A. ASTM 2.0 is a program of work we began in early 2020 to modernize our aging technology, leverage modern capabilities, and be able to quickly extend and expand our products and services to our members, customers, and partners. ASTM 2.0 positions us to move at speed and provide the experience that the markets demand.

In our “member committee services” capabilities, we have modernized tried-and-true tools that members use to revise and develop new standards. We have also developed new tools to help committee leadership manage their committees. For example, roster maintenance is one of the most important functions. 

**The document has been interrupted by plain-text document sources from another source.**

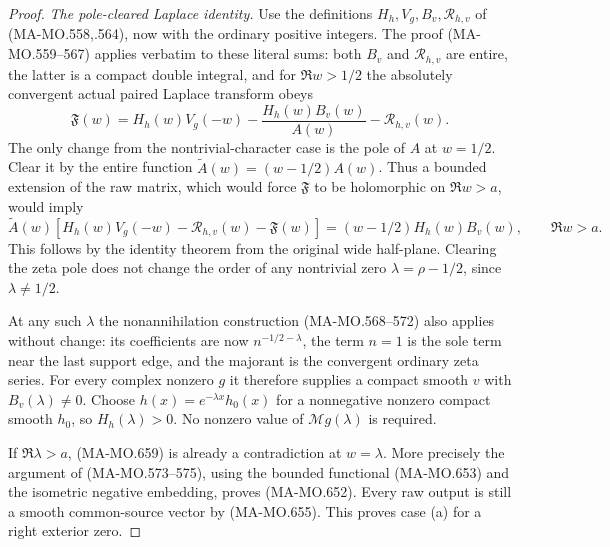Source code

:\begin{proof}
\emph{The pole-cleared Laplace identity.}
Use the definitions \(H_h,V_g,B_v,\mathcal R_{h,v}\) of
(MA-MO.558,.564), now with the ordinary positive integers.
The proof (MA-MO.559--567) applies verbatim to these literal
sums: both \(B_v\) and \(\mathcal R_{h,v}\) are entire,
the latter is a compact double integral, and for \(\Re w>1/2\)
the absolutely convergent actual paired Laplace transform obeys
\[
 \mathfrak F(w)=H_h(w)V_g(-w)
             -\frac{H_h(w)B_v(w)}{A(w)}-\mathcal R_{h,v}(w).
 \tag{MA-MO.658}
\]
The only change from the nontrivial-character case is the pole
of \(A\) at \(w=1/2\). Clear it by the entire function
\(\widetilde A(w)=(w-1/2)A(w)\). Thus a bounded extension
of the raw matrix, which would force \(\mathfrak F\) to be
holomorphic on \(\Re w>a\), would imply
\[
 \widetilde A(w)
  [H_h(w)V_g(-w)-\mathcal R_{h,v}(w)-\mathfrak F(w)]
       =(w-1/2)H_h(w)B_v(w),\qquad \Re w>a.
 \tag{MA-MO.659}
\]
This follows by the identity theorem from the original wide
half-plane. Clearing the zeta pole does not change the order
of any nontrivial zero \(\lambda=\rho-1/2\), since
\(\lambda\ne1/2\).

At any such \(\lambda\) the nonannihilation construction
(MA-MO.568--572) also applies without change: its coefficients
are now \(n^{-1/2-\lambda}\), the term \(n=1\) is the sole
term near the last support edge, and the majorant is the
convergent ordinary zeta series. For every complex nonzero
\(g\) it therefore supplies a compact smooth \(v\) with
\(B_v(\lambda)\ne0\). Choose
\(h(x)=e^{-\lambda x}h_0(x)\) for a nonnegative nonzero
compact smooth \(h_0\), so \(H_h(\lambda)>0\).
No nonzero value of \(\mathcal Mg(\lambda)\) is required.

If \(\Re\lambda>a\), (MA-MO.659) is already a contradiction
at \(w=\lambda\). More precisely the argument of
(MA-MO.573--575), using the bounded functional (MA-MO.653)
and the isometric negative embedding, proves (MA-MO.652).
Every raw output is still a smooth common-source vector by
(MA-MO.655). This proves case (a) for a right exterior zero.


\end{proof}
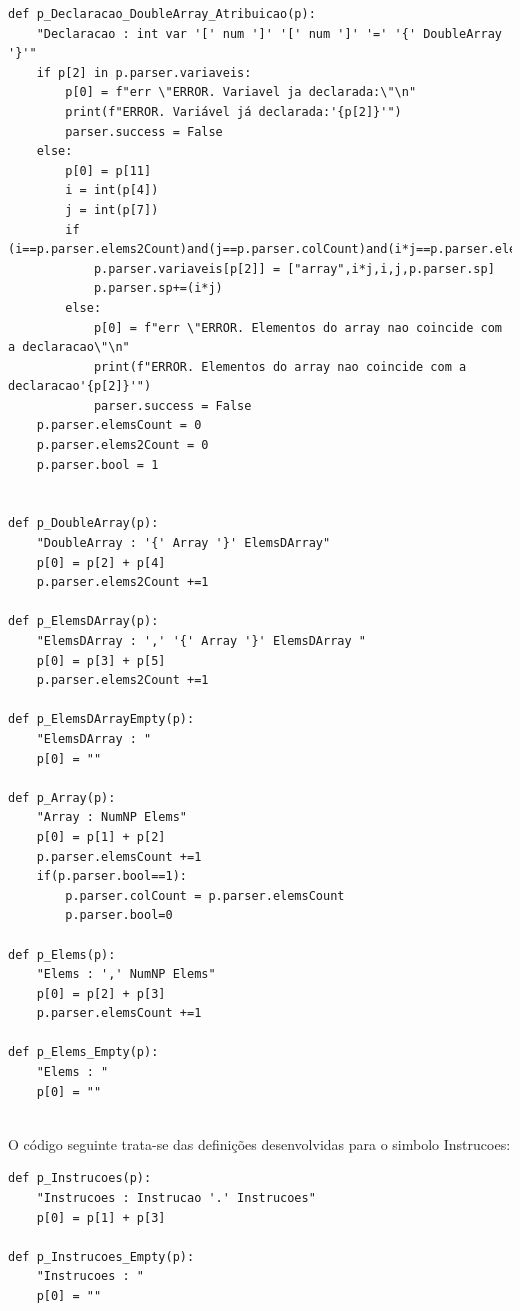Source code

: \documentclass[11pt,a4paper]{report}
\begin{document}
\begin{verbatim}
def p_Declaracao_DoubleArray_Atribuicao(p):
    "Declaracao : int var '[' num ']' '[' num ']' '=' '{' DoubleArray '}'"
    if p[2] in p.parser.variaveis:
        p[0] = f"err \"ERROR. Variavel ja declarada:\"\n"
        print(f"ERROR. Variável já declarada:'{p[2]}'")
        parser.success = False
    else:
        p[0] = p[11]
        i = int(p[4])
        j = int(p[7])
        if (i==p.parser.elems2Count)and(j==p.parser.colCount)and(i*j==p.parser.elemsCount):
            p.parser.variaveis[p[2]] = ["array",i*j,i,j,p.parser.sp]
            p.parser.sp+=(i*j)
        else:
            p[0] = f"err \"ERROR. Elementos do array nao coincide com a declaracao\"\n"
            print(f"ERROR. Elementos do array nao coincide com a declaracao'{p[2]}'")
            parser.success = False
    p.parser.elemsCount = 0
    p.parser.elems2Count = 0
    p.parser.bool = 1


def p_DoubleArray(p):
    "DoubleArray : '{' Array '}' ElemsDArray"
    p[0] = p[2] + p[4]
    p.parser.elems2Count +=1

def p_ElemsDArray(p):
    "ElemsDArray : ',' '{' Array '}' ElemsDArray "
    p[0] = p[3] + p[5]
    p.parser.elems2Count +=1

def p_ElemsDArrayEmpty(p):
    "ElemsDArray : "
    p[0] = ""

def p_Array(p):
    "Array : NumNP Elems"
    p[0] = p[1] + p[2]
    p.parser.elemsCount +=1
    if(p.parser.bool==1):
        p.parser.colCount = p.parser.elemsCount
        p.parser.bool=0

def p_Elems(p):
    "Elems : ',' NumNP Elems"
    p[0] = p[2] + p[3]
    p.parser.elemsCount +=1

def p_Elems_Empty(p):
    "Elems : "
    p[0] = ""
   
\end{verbatim}
    
O código seguinte trata-se das definições desenvolvidas para o simbolo Instrucoes:

\begin {verbatim}
def p_Instrucoes(p):
    "Instrucoes : Instrucao '.' Instrucoes"
    p[0] = p[1] + p[3]

def p_Instrucoes_Empty(p):
    "Instrucoes : "
    p[0] = ""
\end{verbatim}
\end{document}
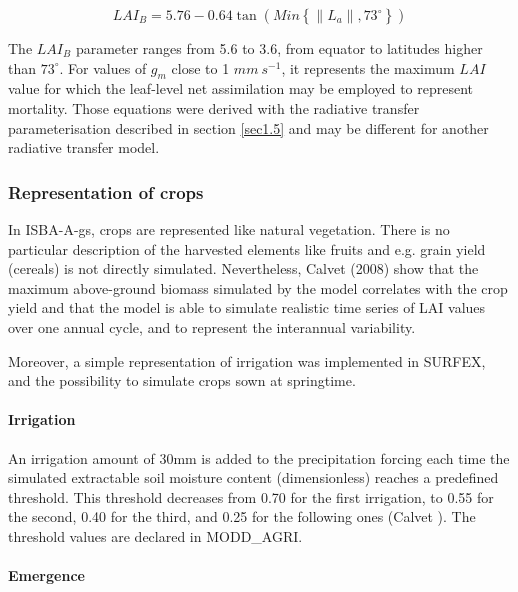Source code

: {\begin{equation}
LAI_{B} = 5.76-0.64\tan \left (  Min  \left \{ \left \|  L_{a}  \right \|,73^{\circ}        \right \}       \right )
\end{equation}

The $LAI_{B}$ parameter ranges from 5.6 to 3.6, from equator to latitudes higher than $73^{\circ}$. For values of $g_{m}$
close to 1 $mm ~s^{-1}$, it represents the maximum $LAI$ value for which the leaf-level net assimilation may be
employed to represent mortality. Those equations were derived with the radiative transfer
parameterisation described in section \ref{sec1.5} and may be different for another radiative transfer model.

\subsubsection{Representation of crops}

In ISBA-A-gs, crops are represented like natural vegetation. There is no particular description of the
harvested elements like fruits and e.g. grain yield (cereals) is not directly simulated. Nevertheless,
Calvet \etal (2008) show that the maximum above-ground biomass simulated by the model correlates
with the crop yield and that the model is able to simulate realistic time series of LAI values over one
annual cycle, and to represent the interannual variability.

Moreover, a simple representation of irrigation was implemented in SURFEX, and the possibility to
simulate crops sown at springtime.

\paragraph{Irrigation}

An irrigation amount of 30mm is added to the precipitation forcing each time the simulated extractable
soil moisture content (dimensionless) reaches a predefined threshold. This threshold decreases from
0.70 for the first irrigation, to 0.55 for the second, 0.40 for the third, and 0.25 for the following ones
(Calvet ). The threshold values are declared in MODD\_AGRI.

\paragraph{Emergence}

}
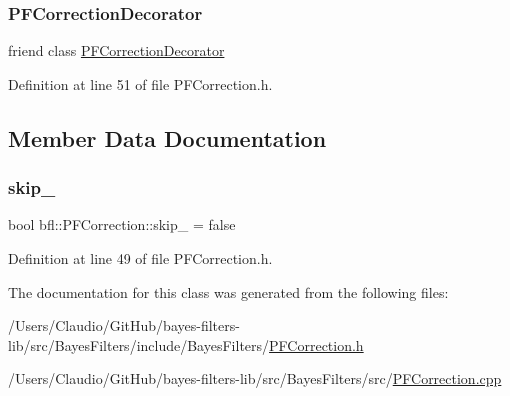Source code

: \subsubsection{\texorpdfstring{P\+F\+Correction\+Decorator}{PFCorrectionDecorator}}
{\footnotesize\ttfamily friend class \mbox{\hyperlink{classbfl_1_1PFCorrectionDecorator}{P\+F\+Correction\+Decorator}}\hspace{0.3cm}{\ttfamily [friend]}}



Definition at line 51 of file P\+F\+Correction.\+h.



\subsection{Member Data Documentation}
\mbox{\label{classbfl_1_1PFCorrection_aac7b1063a3207bd00547ad5490bbc935}} 
\subsubsection{\texorpdfstring{skip\+\_\+}{skip\_}}
{\footnotesize\ttfamily bool bfl\+::\+P\+F\+Correction\+::skip\+\_\+ = false\hspace{0.3cm}{\ttfamily [private]}}



Definition at line 49 of file P\+F\+Correction.\+h.



The documentation for this class was generated from the following files\+:\begin{DoxyCompactItemize}
\item 
/\+Users/\+Claudio/\+Git\+Hub/bayes-\/filters-\/lib/src/\+Bayes\+Filters/include/\+Bayes\+Filters/\mbox{\hyperlink{PFCorrection_8h}{P\+F\+Correction.\+h}}\item 
/\+Users/\+Claudio/\+Git\+Hub/bayes-\/filters-\/lib/src/\+Bayes\+Filters/src/\mbox{\hyperlink{PFCorrection_8cpp}{P\+F\+Correction.\+cpp}}\end{DoxyCompactItemize}
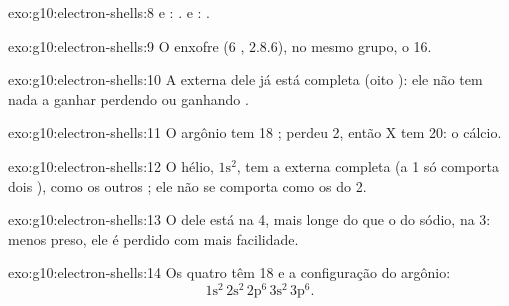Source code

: \begin{solution}{exo:g10:electron-shells:8}
 e : .  e :
.
\end{solution}

\begin{solution}{exo:g10:electron-shells:9}
O enxofre (6 , $2.8.6$), no mesmo grupo, o 16.
\end{solution}

\begin{solution}{exo:g10:electron-shells:10}
A  externa dele já está completa (oito ): ele não tem
nada a ganhar perdendo ou ganhando .
\end{solution}

\begin{solution}{exo:g10:electron-shells:11}
O argônio tem 18 ;  perdeu 2, então X tem 20: o cálcio.
\end{solution}

\begin{solution}{exo:g10:electron-shells:12}
O hélio, $1\mathrm{s}^2$, tem a  externa completa (a  1 só
comporta dois ), como os outros ; ele não se
comporta como os  do  2.
\end{solution}

\begin{solution}{exo:g10:electron-shells:13}
O  dele está na  4, mais longe do  que o
do sódio, na  3: menos preso, ele é perdido com mais facilidade.
\end{solution}

\begin{solution}{exo:g10:electron-shells:14}
Os quatro têm 18  e a configuração do argônio:
\[ 1\mathrm{s}^2\,2\mathrm{s}^2\,2\mathrm{p}^6\,3\mathrm{s}^2\,3\mathrm{p}^6. \]
\end{solution}

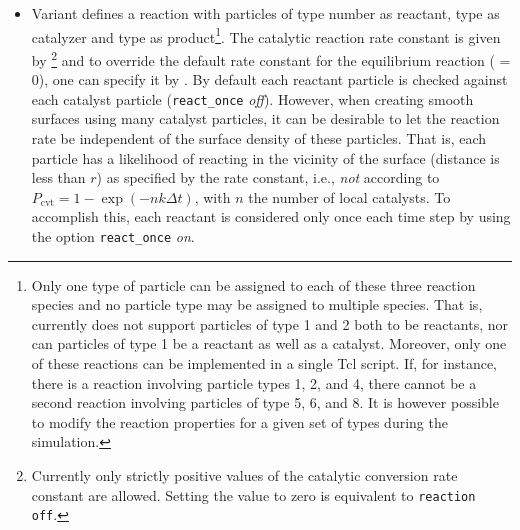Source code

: \begin{itemize}
\item Variant  defines a reaction with particles of type
  number  as reactant, type  as catalyzer and type
   as product\footnote{Only one type of particle can be
    assigned to each of these three reaction species and no particle
    type may be assigned to multiple species. That is, \es currently
    does not support particles of type 1 and 2 both to be reactants,
    nor can particles of type 1 be a reactant as well as a
    catalyst. Moreover, only one of these reactions can be implemented
    in a single Tcl script. If, for instance, there is a reaction
    involving particle types 1, 2, and 4, there cannot be a second
    reaction involving particles of type 5, 6, and 8. It is however
    possible to modify the reaction properties for a given set of
    types during the simulation.}. The catalytic reaction rate
  constant is given by \footnote{Currently only strictly
    positive values of the catalytic conversion rate constant are
    allowed. Setting the value to zero is equivalent to
    \texttt{reaction off}.} and to override the default rate constant
  for the equilibrium reaction ( = 0), one can specify it
  by . By default each reactant particle is checked against
  each catalyst particle (\texttt{react\_once} \emph{off}). However,
  when creating smooth surfaces using many catalyst particles, it can
  be desirable to let the reaction rate be independent of the surface
  density of these particles. That is, each particle has a likelihood
  of reacting in the vicinity of the surface (distance is less than
  $r$) as specified by the rate constant, i.e., \emph{not} according
  to $P_{\text{cvt}} = 1 - \exp \left( - n k\Delta t \right)$, with
  $n$ the number of local catalysts. To accomplish this, each reactant
  is considered only once each time step by using the option
  \texttt{react\_once} \emph{on}.


\end{itemize}
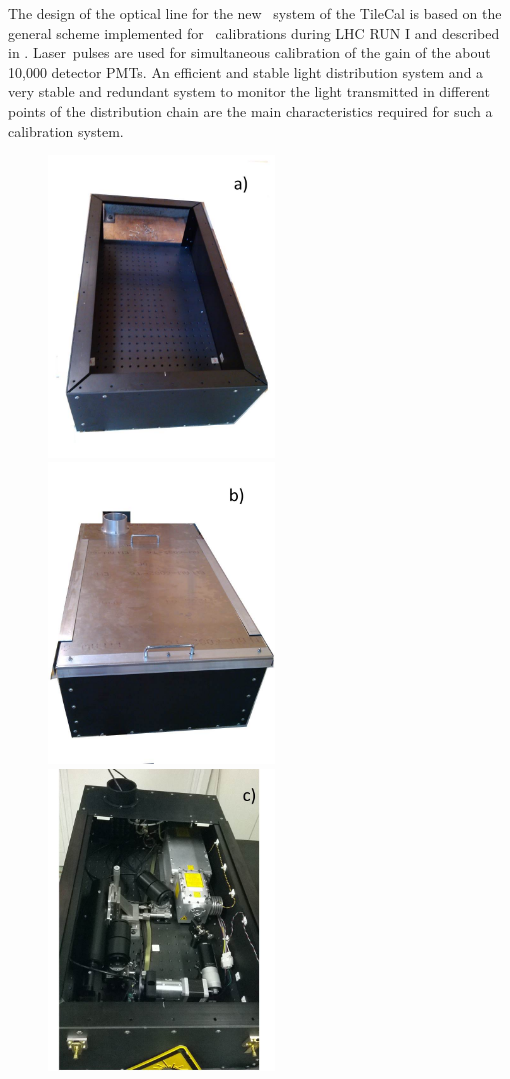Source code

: The design of the optical line for the new \lasii~system of the TileCal is based on the general scheme implemented for \laser~calibrations
during LHC RUN I and described in \cite{ref:lasercalvet}. Laser~pulses are used for
simultaneous calibration of the gain of the about 10,000 detector PMTs.
An efficient and stable light distribution system and a very stable and redundant
system to monitor the light transmitted in different points of the distribution
chain are the main characteristics required for such a calibration system.

% 
\begin{figure}[htbp]
\begin{center} 
\includegraphics[width=5.cm, height=8cm]{figures/Optics_box_1}
\includegraphics[width=5.cm, height=8cm]{figures/Optics_box_2}
\includegraphics[width=5.cm, height=8cm]{figures/Optics_box_3}

\end{center}
\end{figure}
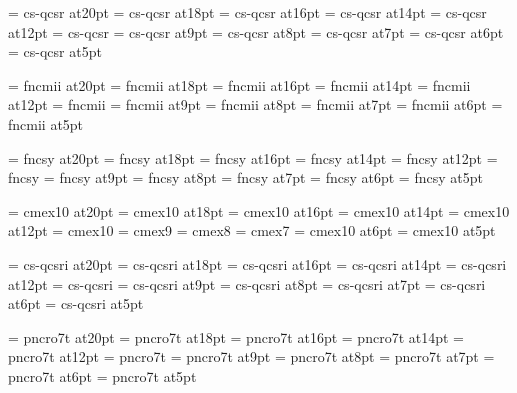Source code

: 
\font\twentyrm=     cs-qcsr at20pt
\font\eighteenrm=   cs-qcsr at18pt
\font\sixteenrm=    cs-qcsr at16pt
\font\fourteenrm=   cs-qcsr at14pt
\font\twelverm=     cs-qcsr at12pt
\font\tenrm=        cs-qcsr
\font\ninerm=       cs-qcsr at9pt
\font\eightrm=      cs-qcsr at8pt
\font\sevenrm=      cs-qcsr at7pt
\font\sixrm=        cs-qcsr at6pt
\font\fiverm=       cs-qcsr at5pt

\font\twentyi=      fncmii at20pt
\font\eighteeni=    fncmii at18pt
\font\sixteeni=     fncmii at16pt
\font\fourteeni=    fncmii at14pt
\font\twelvei=      fncmii at12pt
\font\teni=         fncmii
\font\ninei=        fncmii at9pt
\font\eighti=       fncmii at8pt
\font\seveni=       fncmii at7pt
\font\sixi=         fncmii at6pt
\font\fivei=        fncmii at5pt

\font\twentysy=     fncsy at20pt
\font\eighteensy=   fncsy at18pt
\font\sixteensy=    fncsy at16pt
\font\fourteensy=   fncsy at14pt
\font\twelvesy=     fncsy at12pt
\font\tensy=        fncsy
\font\ninesy=       fncsy at9pt
\font\eightsy=      fncsy at8pt
\font\sevensy=      fncsy at7pt
\font\sixsy=        fncsy at6pt
\font\fivesy=       fncsy at5pt

\font\twentyex=     cmex10 at20pt
\font\eighteenex=   cmex10 at18pt
\font\sixteenex=    cmex10 at16pt
\font\fourteenex=   cmex10 at14pt
\font\twelveex=     cmex10 at12pt
\font\tenex=        cmex10
\font\nineex=       cmex9
\font\eightex=      cmex8
\font\sevenex=      cmex7
\font\sixex=        cmex10 at6pt
\font\fiveex=       cmex10 at5pt

\font\twentyit=     cs-qcsri at20pt
\font\eighteenit=   cs-qcsri at18pt
\font\sixteenit=    cs-qcsri at16pt
\font\fourteenit=   cs-qcsri at14pt
\font\twelveit=     cs-qcsri at12pt
\font\tenit=        cs-qcsri
\font\nineit=       cs-qcsri at9pt
\font\eightit=      cs-qcsri at8pt
\font\sevenit=      cs-qcsri at7pt
\font\sixit=        cs-qcsri at6pt
\font\fiveit=       cs-qcsri at5pt

\font\twentysl=     pncro7t at20pt
\font\eighteensl=   pncro7t at18pt
\font\sixteensl=    pncro7t at16pt
\font\fourteensl=   pncro7t at14pt
\font\twelvesl=     pncro7t at12pt
\font\tensl=        pncro7t
\font\ninesl=       pncro7t at9pt
\font\eightsl=      pncro7t at8pt
\font\sevensl=      pncro7t at7pt
\font\sixsl=        pncro7t at6pt
\font\fivesl=       pncro7t at5pt

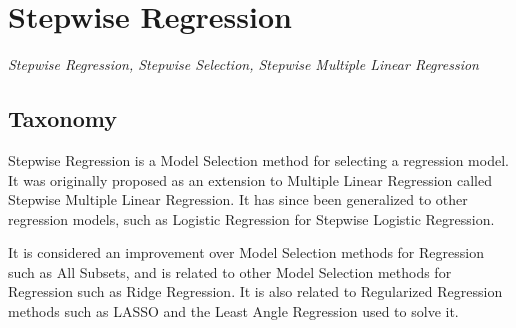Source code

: 
\section{Stepwise Regression} 
\label{sec:stepwise}

\emph{Stepwise Regression, Stepwise Selection, Stepwise Multiple Linear Regression}

\subsection{Taxonomy}
Stepwise Regression is a Model Selection method for selecting a regression model. It was originally proposed as an extension to Multiple Linear Regression called Stepwise Multiple Linear Regression. It has since been generalized to other regression models, such as Logistic Regression for Stepwise Logistic Regression.

It is considered an improvement over Model Selection methods for Regression such as All Subsets, and is related to other Model Selection methods for Regression such as Ridge Regression. It is also related to Regularized Regression methods such as LASSO and the Least Angle Regression used to solve it.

There are many new and improved features in our Compass offering as well. For example, there will be a new, dynamic homepage for users with personalized news, dynamic version comparison for PDF documents, color-coded annotations for categorizing notes, a new, more responsive platform design (easy-to-use on mobile devices), and more.

For our SpecBuilder product, we are working on a feature currently named “SpecBuilder Connect.” Based on demand from our customers, we have built a way for them to seamlessly integrate their customer relationship management systems with SpecBuilder to synchronize information like groups, group membership, etc.

With our new architecture, we will be able to add new capabilities or extend existing capabilities in mere months. 

Q. What were some of the biggest challenges you faced on the way to launching 2.0?

A. Lack of technical architecture, documentation, and integration with legacy systems. We had to completely reverse engineer most features and reengineer others. We also had to deal with the integration with our business-operating systems. One of the premises of the program was not to change any internal legacy systems. We found out that we had to spend more time than expected building work-arounds and new integration middle-ware so that the new could talk with the old.

Another huge challenge to overcome was the time needed to complete the program. Essentially, we built 25 years of technology in 18 months. To move at this speed, we decided to take on another challenge of introducing and operating in the SAFe (Scaled Agile Framework) mode. I am proud to say that the teams involved (both staff and vendor partners) did an amazing job of learning and adopting this framework and delivering what was planned.

Q. How has your background as a civil engineer helped prepare you for your role as a leader in the field of IT? 

A. In your education as an engineer, you are taught how to think analytically and how to approach and solve problems. That is what we do in IT as well. After I earned my P.E. license, I started thinking about starting my own engineering firm. Eventually I did start my own firm, but it turned out to be in IT. My first company was a software-development firm, which grew into adding systems-integration services and personal computer manufacturing. I moved from there to work as the head of IT for one of my clients, a large global professional-services company. This led to other CIO opportunities in other industries, including insurance, and ultimately, to ASTM. I see it as coming full circle from where I started: first as an engineer using ASTM standards to now helping ASTM and other SDOs make their standards available to other engineers.

Q. Looking years ahead, what do you see as the future of IT infrastructure for SDOs? What will be next phase of their IT evolution?

A. I do not have to look too far to see what the IT future is for SDOs, partially because we are fulfilling some of those needs today. One of the new services we offer with the new platform is our standards platform as software, or SaaS. Along with other SDO services, we lease space on our platform and the tools we have built to other SDOs and associations so that they do not have to make the big investment ASTM did and can benefit from our years of experience delivering standard-related services to our customers and members. 

As the world moves faster toward data-driven design and manufacturing, there is more pressure to figure out how to deliver standards as data, to be used directly in the associated processes. This is one area we have been involved in for years, and we will continue to leverage our IT infrastructure in figuring out and expanding our services to other SDOs.